その付き合いはとても一瞬のように感じた。
あれから5ヶ月14日後、彼女が他の男と手を繋いで帰っているのを見た。
(なんで俺じゃなくてあんな男?)
見かける度その想いが強くなった。
「ねぇ、お前って元彼いたの?」
ん? 二人の会話が耳に入る。
「うん。もう昔だけどね」
いや、まだ5ヶ月14日しか経ってないじゃないか!!
「へぇ~ どんな奴?」
「や、優しかったかなぁ・・・」
素直に嬉しかった。俺のこと考えて言ってるんだろ♡
近づきたかった。話しかけたい。
でも俺は、彼女を眺めることしか出来ない。なぜなら、あの二人はカップルだから。
俺の方が彼女を幸せに出来るのに。
俺の方が愛してるのに。
でも俺は選ばれなかった人間だから。
だけど
「もっと、一緒にいたい」
「もっと、繋がりたい」
「一つに、なりたい」
どうすれば繋がれる・・・?
「あ、あの・・・」
「何」
「今度一緒にーー」
「ごめんね。
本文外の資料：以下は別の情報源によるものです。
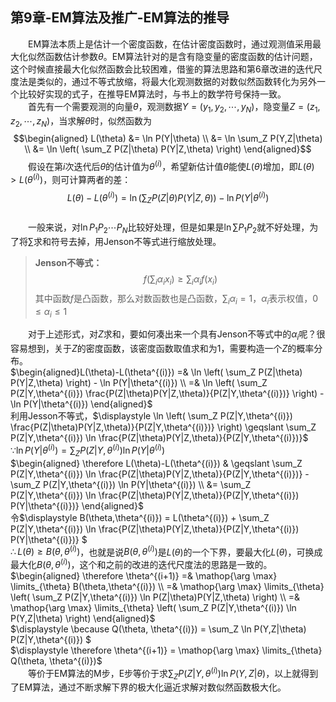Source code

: ﻿## 第9章-EM算法及推广-EM算法的推导

&emsp;&emsp;EM算法本质上是估计一个密度函数，在估计密度函数时，通过观测值采用最大化似然函数估计参数$\theta$。EM算法针对的是含有隐变量的密度函数的估计问题，这个时候直接最大化似然函数会比较困难，借鉴的算法思路和第6章改进的迭代尺度法是类似的，通过不等式放缩，将最大化观测数据的对数似然函数转化为另外一个比较好实现的式子，在推导EM算法时，与书上的数学符号保持一致。  
&emsp;&emsp;首先有一个需要观测的向量$\theta$，观测数据$Y=(y_1,y_2,\cdots,y_N)$，隐变量$Z=(z_1,z_2,\cdots,z_N)$，当求解$\theta$时，似然函数为$$\begin{aligned} L(\theta)
&= \ln P(Y|\theta) \\
&= \ln \sum_Z P(Y,Z|\theta) \\
&= \ln \left( \sum_Z P(Z|\theta) P(Y|Z,\theta) \right)
\end{aligned}$$&emsp;&emsp;假设在第$i$次迭代后$\theta$的估计值为$\theta^{(i)}$，希望新估计值$\theta$能使$L(\theta)$增加，即$L(\theta) > L(\theta^{(i)})$，则可计算两者的差：  
$$L(\theta)-L(\theta^{(i)}) 
= \ln \left( \sum_Z P(Z|\theta) P(Y|Z,\theta) \right) - \ln P(Y|\theta^{(i)})$$  
&emsp;&emsp;一般来说，对$\ln P_1 P_2 \cdots P_N$比较好处理，但是如果是$\ln \sum P_1 P_2$就不好处理，为了将$\sum$求和符号去掉，用Jenson不等式进行缩放处理。 

> **Jenson不等式：** $$f(\sum_i \alpha_i x_i) \geqslant \sum_i \alpha_i f(x_i)$$其中函数$f$是凸函数，那么对数函数也是凸函数，$\displaystyle \sum_i \alpha_i = 1$，$\alpha_i$表示权值，$0 \leqslant \alpha_i \leqslant 1$

&emsp;&emsp;对于上述形式，对$Z$求和，要如何凑出来一个具有Jenson不等式中的$\alpha_i$呢？很容易想到，关于$Z$的密度函数，该密度函数取值求和为1，需要构造一个$Z$的概率分布。  
$\begin{aligned}L(\theta)-L(\theta^{(i)}) 
=& \ln \left( \sum_Z P(Z|\theta) P(Y|Z,\theta) \right) - \ln P(Y|\theta^{(i)}) \\
=& \ln \left( \sum_Z P(Z|Y,\theta^{(i)}) \frac{P(Z|\theta)P(Y|Z,\theta)}{P(Z|Y,\theta^{(i)})}  \right) - \ln P(Y|\theta^{(i)}) 
\end{aligned}$  
利用Jesson不等式，$\displaystyle \ln \left( \sum_Z P(Z|Y,\theta^{(i)}) \frac{P(Z|\theta)P(Y|Z,\theta)}{P(Z|Y,\theta^{(i)})}  \right) \geqslant \sum_Z P(Z|Y,\theta^{(i)}) \ln \frac{P(Z|\theta)P(Y|Z,\theta)}{P(Z|Y,\theta^{(i)})}$  
$\displaystyle \because \ln P(Y|\theta^{(i)}) = \sum_Z P(Z|Y,\theta^{(i)}) \ln P(Y|\theta^{(i)})$  
$\begin{aligned} \therefore L(\theta)-L(\theta^{(i)}) 
& \geqslant \sum_Z P(Z|Y,\theta^{(i)}) \ln \frac{P(Z|\theta)P(Y|Z,\theta)}{P(Z|Y,\theta^{(i)})} - \sum_Z P(Z|Y,\theta^{(i)}) \ln P(Y|\theta^{(i)}) \\
&= \sum_Z P(Z|Y,\theta^{(i)}) \ln \frac{P(Z|\theta)P(Y|Z,\theta)}{P(Z|Y,\theta^{(i)}) P(Y|\theta^{(i)})}
\end{aligned}$  
令$\displaystyle B(\theta,\theta^{(i)}) = L(\theta^{(i)}) + \sum_Z P(Z|Y,\theta^{(i)}) \ln \frac{P(Z|\theta)P(Y|Z,\theta)}{P(Z|Y,\theta^{(i)}) P(Y|\theta^{(i)})} $  
$\therefore L(\theta) \geqslant B(\theta,\theta^{(i)})$，也就是说$B(\theta,\theta^{(i)})$是$L(\theta)$的一个下界，要最大化$L(\theta)$，可换成最大化$B(\theta,\theta^{(i)})$，这个和之前的改进的迭代尺度法的思路是一致的。  
$\begin{aligned} \therefore \theta^{(i+1)} 
=& \mathop{\arg \max} \limits_{\theta} B(\theta,\theta^{(i)})  \\
=& \mathop{\arg \max} \limits_{\theta} \left( \sum_Z P(Z|Y,\theta^{(i)}) \ln P(Z|\theta)P(Y|Z,\theta) \right) \\
=& \mathop{\arg \max} \limits_{\theta} \left( \sum_Z P(Z|Y,\theta^{(i)}) \ln P(Y,Z|\theta) \right) 
\end{aligned}$  
$\displaystyle \because Q(\theta, \theta^{(i)}) = \sum_Z \ln P(Y,Z|\theta) P(Z|Y,\theta^{(i)}) $  
$\displaystyle \therefore \theta^{(i+1)} = \mathop{\arg \max} \limits_{\theta} Q(\theta, \theta^{(i)})$  
&emsp;&emsp;等价于EM算法的M步，E步等价于求$\displaystyle \sum_Z P(Z|Y,\theta^{(i)}) \ln P(Y,Z|\theta)$，以上就得到了EM算法，通过不断求解下界的极大化逼近求解对数似然函数极大化。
私に彼氏がいるの、知ってるよね・・・」
「じゃあ彼氏も混ぜて、」
「ごめん」
俺は惨めだ。
「また話しかけてるよ~ 彼氏がいるってのに」
「それなぁ 度を超えてキモすぎwww」
なぁ、俺は選ばれないのか?
これで何度目だろう。
「ハハッ... いいや、もう」
諦めるしか、ないな。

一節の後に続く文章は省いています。